Wednesday, October 11, 2006

Vision Statement

Because i'm procrastinating and everybody needs a vision statement.

=====

My short term goal: Do reasonably well ( or as well as last minute work will allow me to do) in exams. Pray more, spend more time with the big dude. Get... reasonably fit... (sigh the hardest i'd say =P)

My mid term goal: Learn how to run a business, and run a succesful business. Study at Mosaic, then Mars Hill Church. Go to Toronto. Memorise the bible. Raise a God fearing family. (be rich =P but that's mre a side thing. it's not really that important)

Long term goal: Be used by God in whatever way he calls me to. Publish a book. ministry.... if possible. I want to end my life serving God...... If i had a choice, I would like to die in ministry. Closing my eyes and going home after my final messege.

My ultimate goal: To be able to face Jesus when I die and say that while I may not have done the best possible job, I did my best. That... I allowed myself to be used by God. Lil ol insignificant, imperfect me.


That is my dream. My wish.

What i want is to see people live with a reason, a purpose. Something bigger than themselves. I want to see God touch people, break chains, set them free. I want ..... people to not to have to cry anymore, to not feel alone anymore, to...... to know that there is something, a meaning to their existance.

I want... my whole family to worship God. Now he has to do a miracle with dad....

I want to be used.




I am but mud and clay, sand and ashes. But I know he uses the broken, imperfect ones to do his will.... may that be the story of my life. That I wasn't good enough, but God was.
SNIP SNIP

some heartstrings were cut today.

Friday, October 06, 2006

The little boy inside asks in that little boy way of his... "can anybody see me?"


I hear him and think that he's wasting his time and my emotions.


Themes do recur

Sunday, October 01, 2006

Identity crisis...

I have an identity crisis.

But the thing is, it's not to my identity.

My question is who is this person that I'm supposed to find, the proverbial 'one'. I guess it's fitting i'd consider the topic now, it being spring and all. It is the season of luv after all.

So who is she?

See, without having actually met her, i probably can't say for sure. All i'd have are what i'm looking for in a person. Though that said, predating this whole line of thought is the question, do i actually want someone?

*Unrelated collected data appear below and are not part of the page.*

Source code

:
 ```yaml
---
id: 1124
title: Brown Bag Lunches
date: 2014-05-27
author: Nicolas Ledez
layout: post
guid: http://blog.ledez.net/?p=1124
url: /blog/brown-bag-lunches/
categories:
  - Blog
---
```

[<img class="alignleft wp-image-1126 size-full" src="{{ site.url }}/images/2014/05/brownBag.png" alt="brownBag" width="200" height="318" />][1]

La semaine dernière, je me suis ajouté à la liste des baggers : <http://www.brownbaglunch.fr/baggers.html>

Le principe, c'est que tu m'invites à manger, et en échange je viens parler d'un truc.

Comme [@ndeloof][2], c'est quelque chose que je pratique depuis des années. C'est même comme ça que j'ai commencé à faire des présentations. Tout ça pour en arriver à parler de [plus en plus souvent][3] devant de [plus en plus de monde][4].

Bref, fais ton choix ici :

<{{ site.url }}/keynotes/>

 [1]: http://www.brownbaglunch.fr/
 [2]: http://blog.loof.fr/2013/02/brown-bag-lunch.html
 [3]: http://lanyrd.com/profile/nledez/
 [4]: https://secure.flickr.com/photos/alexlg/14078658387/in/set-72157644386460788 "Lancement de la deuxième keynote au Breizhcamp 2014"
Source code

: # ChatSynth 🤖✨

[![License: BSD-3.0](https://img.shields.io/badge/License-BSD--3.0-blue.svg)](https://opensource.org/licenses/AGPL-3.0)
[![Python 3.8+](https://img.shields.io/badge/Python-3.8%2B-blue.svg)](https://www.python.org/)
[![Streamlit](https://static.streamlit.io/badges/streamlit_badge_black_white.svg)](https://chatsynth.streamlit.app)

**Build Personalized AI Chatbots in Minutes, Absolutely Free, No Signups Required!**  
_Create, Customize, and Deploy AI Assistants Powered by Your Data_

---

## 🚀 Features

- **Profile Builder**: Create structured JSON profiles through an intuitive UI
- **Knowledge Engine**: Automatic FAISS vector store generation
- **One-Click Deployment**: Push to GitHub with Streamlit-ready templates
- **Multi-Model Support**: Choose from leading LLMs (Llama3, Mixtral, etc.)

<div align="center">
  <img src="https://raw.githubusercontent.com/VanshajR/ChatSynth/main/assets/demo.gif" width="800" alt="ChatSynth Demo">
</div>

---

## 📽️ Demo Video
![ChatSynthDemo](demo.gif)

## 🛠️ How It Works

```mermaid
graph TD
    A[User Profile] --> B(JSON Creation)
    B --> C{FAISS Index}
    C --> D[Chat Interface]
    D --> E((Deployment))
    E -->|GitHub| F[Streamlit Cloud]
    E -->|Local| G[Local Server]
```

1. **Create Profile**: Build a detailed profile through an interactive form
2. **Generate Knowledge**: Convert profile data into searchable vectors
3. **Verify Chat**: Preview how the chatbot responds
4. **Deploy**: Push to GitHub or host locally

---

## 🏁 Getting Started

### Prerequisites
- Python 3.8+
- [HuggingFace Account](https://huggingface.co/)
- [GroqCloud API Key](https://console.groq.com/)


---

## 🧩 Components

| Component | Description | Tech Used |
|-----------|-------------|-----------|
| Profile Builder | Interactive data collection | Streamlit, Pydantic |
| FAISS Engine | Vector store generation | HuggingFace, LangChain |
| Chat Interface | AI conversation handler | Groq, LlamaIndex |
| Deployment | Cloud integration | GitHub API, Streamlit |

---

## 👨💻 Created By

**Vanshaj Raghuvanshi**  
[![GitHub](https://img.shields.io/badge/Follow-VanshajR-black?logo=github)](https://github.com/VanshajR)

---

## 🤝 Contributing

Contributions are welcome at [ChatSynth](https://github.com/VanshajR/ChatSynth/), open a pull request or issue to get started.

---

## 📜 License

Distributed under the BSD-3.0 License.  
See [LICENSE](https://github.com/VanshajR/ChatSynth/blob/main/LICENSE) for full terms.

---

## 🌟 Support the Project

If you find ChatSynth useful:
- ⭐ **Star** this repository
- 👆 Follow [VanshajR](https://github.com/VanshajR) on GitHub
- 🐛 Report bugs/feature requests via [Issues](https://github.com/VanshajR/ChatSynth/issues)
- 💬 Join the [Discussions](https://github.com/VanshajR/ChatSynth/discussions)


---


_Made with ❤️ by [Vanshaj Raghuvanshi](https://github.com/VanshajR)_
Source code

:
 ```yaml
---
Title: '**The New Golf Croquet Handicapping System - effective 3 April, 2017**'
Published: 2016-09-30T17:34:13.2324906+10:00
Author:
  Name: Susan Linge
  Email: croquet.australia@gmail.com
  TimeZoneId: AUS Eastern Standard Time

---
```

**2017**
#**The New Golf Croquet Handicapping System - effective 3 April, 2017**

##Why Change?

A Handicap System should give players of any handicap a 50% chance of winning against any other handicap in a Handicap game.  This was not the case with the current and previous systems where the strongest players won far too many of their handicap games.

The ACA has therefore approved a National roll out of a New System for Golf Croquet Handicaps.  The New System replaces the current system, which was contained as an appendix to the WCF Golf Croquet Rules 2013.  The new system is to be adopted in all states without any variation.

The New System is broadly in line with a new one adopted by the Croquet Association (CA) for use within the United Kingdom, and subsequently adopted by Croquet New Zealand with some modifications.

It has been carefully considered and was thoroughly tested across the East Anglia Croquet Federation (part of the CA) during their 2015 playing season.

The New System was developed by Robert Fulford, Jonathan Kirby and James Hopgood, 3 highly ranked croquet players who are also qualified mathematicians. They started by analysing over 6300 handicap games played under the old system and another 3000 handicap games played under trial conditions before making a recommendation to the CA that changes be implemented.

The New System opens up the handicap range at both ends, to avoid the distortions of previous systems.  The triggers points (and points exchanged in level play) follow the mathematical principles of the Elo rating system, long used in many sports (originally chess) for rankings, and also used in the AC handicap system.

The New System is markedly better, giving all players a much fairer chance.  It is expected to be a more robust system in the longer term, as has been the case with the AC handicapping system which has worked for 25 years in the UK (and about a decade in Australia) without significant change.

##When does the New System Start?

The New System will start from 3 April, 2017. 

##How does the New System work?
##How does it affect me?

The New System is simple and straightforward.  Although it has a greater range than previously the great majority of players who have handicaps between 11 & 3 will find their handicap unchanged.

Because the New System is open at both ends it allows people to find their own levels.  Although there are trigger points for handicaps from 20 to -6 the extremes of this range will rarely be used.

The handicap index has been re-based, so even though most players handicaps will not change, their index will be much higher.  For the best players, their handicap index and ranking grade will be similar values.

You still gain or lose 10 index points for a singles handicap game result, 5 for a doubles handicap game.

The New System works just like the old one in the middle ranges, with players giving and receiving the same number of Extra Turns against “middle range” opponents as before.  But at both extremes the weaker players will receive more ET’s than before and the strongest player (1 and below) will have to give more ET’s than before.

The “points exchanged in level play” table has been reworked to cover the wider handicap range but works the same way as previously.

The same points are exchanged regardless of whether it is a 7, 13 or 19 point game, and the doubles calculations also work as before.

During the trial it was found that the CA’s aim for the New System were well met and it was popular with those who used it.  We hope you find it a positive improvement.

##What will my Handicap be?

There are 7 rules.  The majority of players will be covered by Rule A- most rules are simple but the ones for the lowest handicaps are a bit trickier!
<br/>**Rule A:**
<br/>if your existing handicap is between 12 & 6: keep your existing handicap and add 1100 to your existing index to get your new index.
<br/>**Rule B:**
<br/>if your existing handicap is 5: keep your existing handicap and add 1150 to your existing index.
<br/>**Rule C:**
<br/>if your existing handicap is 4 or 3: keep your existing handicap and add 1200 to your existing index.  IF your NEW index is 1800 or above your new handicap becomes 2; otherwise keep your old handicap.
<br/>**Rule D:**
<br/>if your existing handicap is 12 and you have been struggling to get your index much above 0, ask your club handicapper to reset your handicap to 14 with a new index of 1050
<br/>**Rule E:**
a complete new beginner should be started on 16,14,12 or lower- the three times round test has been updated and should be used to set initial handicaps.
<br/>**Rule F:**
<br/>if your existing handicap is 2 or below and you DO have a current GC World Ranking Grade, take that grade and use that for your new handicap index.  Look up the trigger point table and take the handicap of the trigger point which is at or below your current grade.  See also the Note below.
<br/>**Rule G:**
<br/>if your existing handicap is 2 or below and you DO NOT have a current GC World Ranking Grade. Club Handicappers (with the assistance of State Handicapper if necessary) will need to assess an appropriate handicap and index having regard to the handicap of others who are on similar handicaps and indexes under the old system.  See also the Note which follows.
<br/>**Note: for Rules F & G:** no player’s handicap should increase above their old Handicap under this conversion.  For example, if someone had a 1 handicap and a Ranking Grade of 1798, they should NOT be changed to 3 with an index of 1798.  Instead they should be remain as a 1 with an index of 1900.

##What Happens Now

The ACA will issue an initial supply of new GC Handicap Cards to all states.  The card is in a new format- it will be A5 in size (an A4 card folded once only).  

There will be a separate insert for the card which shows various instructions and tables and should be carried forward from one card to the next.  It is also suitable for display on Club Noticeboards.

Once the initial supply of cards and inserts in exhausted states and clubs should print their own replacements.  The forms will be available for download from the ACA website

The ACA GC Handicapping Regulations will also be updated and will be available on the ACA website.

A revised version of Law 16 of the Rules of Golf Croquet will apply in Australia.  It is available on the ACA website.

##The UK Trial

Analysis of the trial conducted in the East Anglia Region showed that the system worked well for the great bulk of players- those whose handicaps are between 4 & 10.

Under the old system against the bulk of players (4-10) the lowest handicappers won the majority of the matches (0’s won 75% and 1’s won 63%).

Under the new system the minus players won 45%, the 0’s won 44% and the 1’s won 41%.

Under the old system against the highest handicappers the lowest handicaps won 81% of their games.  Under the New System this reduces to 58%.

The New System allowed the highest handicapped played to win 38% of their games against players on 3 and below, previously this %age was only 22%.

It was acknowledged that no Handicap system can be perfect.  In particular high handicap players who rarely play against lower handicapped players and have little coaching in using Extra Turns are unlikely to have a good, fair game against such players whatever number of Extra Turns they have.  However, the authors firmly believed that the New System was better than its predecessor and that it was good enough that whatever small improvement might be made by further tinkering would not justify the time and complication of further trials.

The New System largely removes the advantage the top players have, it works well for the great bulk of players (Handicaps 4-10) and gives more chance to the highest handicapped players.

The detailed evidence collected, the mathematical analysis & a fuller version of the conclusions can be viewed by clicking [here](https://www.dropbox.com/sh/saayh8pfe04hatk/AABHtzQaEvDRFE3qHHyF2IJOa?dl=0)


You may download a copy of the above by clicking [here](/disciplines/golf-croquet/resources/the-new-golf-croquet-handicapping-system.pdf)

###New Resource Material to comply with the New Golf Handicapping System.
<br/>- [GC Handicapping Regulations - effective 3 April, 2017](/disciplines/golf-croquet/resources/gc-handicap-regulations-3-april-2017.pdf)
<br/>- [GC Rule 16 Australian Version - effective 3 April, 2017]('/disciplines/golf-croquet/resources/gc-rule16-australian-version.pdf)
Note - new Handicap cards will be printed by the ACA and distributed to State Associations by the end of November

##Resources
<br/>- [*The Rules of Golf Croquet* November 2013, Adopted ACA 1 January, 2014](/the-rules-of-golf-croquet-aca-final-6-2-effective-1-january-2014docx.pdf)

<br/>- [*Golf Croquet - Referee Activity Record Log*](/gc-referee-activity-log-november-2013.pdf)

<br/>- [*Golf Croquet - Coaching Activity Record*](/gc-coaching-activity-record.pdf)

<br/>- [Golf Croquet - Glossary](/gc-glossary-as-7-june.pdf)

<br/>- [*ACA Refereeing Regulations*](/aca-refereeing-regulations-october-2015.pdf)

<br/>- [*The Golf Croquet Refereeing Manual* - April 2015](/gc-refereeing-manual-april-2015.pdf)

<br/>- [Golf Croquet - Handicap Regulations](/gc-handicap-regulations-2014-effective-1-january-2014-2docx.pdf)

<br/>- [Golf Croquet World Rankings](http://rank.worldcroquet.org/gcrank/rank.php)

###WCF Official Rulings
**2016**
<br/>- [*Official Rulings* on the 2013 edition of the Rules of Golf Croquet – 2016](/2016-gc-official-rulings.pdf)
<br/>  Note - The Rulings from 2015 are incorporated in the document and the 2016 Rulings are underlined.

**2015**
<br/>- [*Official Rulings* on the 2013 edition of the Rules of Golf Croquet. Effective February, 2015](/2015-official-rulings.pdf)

I can't answer that fully yet. I mean, I of course would like someone special ... but now? I think that's the million dollar question. It's a strange thing really. i mean not too long ago I had the opportunity to go out with someone. THe thing was.... I didn't want to. It seemed to much of a hassle to have to accomodate someone else into my mannerisms, my routines. Not to mention my time... which granted is exceedingly self centered... still it was how i felt.

It's an irony considering not long before that i had thought that I was "ready" for a relationship. Maybe that was just a reflection of the fact that the girl was not really someone who i'd really consider special? I don't know.

Now?

I mean the classic answer is that "if i meet that someone special"... but i think that's a dodge if i ever saw one. In all honesty, I don't think quite yet.... guess i'm still not ready after all. I'm happy being myself, not having the viewpoints/needs of another person be imposed onto me. And it's not like I'm a player or anything, because i'm not. lol i'm flipping awkward around girls i like... such is the way of the nice guys.

That said, what is it that i'm actually looking for?

Has another year changed my list?

1) God loving, God fearing. Heck if she can be more connected to God than i am, the more the better. This one hasn't changed.
2) Cute. Yes Ken likes cute girls. Remember people cute> sexy
3) Underswtands me. There has been times i wished that i had someone to sit beside me when i;m sitting outside the law building at nights... someone i can share those times of quiet with. Someone who would go out to look for me when i stepped out even...
4) loves. Self explanaotry.
5) strong, because sometimes I can't be strong.
6) listens to me... makes me feel that it's ok to talk to her. A ear for a ear if I may.
7) smart... i'd like someone i could debate with. Yeah... that'd be cool.
8) Fun.... she would actually dance at a dance... not spend the night taking photos! yARRRRR

I'd ask all this... but what then can I offer?

I don't really know honestly. And answering that might seem abit self centered. Blowing my own horn and what not. But I do not intend to bring nothing to the table.

I'd listen to her at least... us ears are good at that!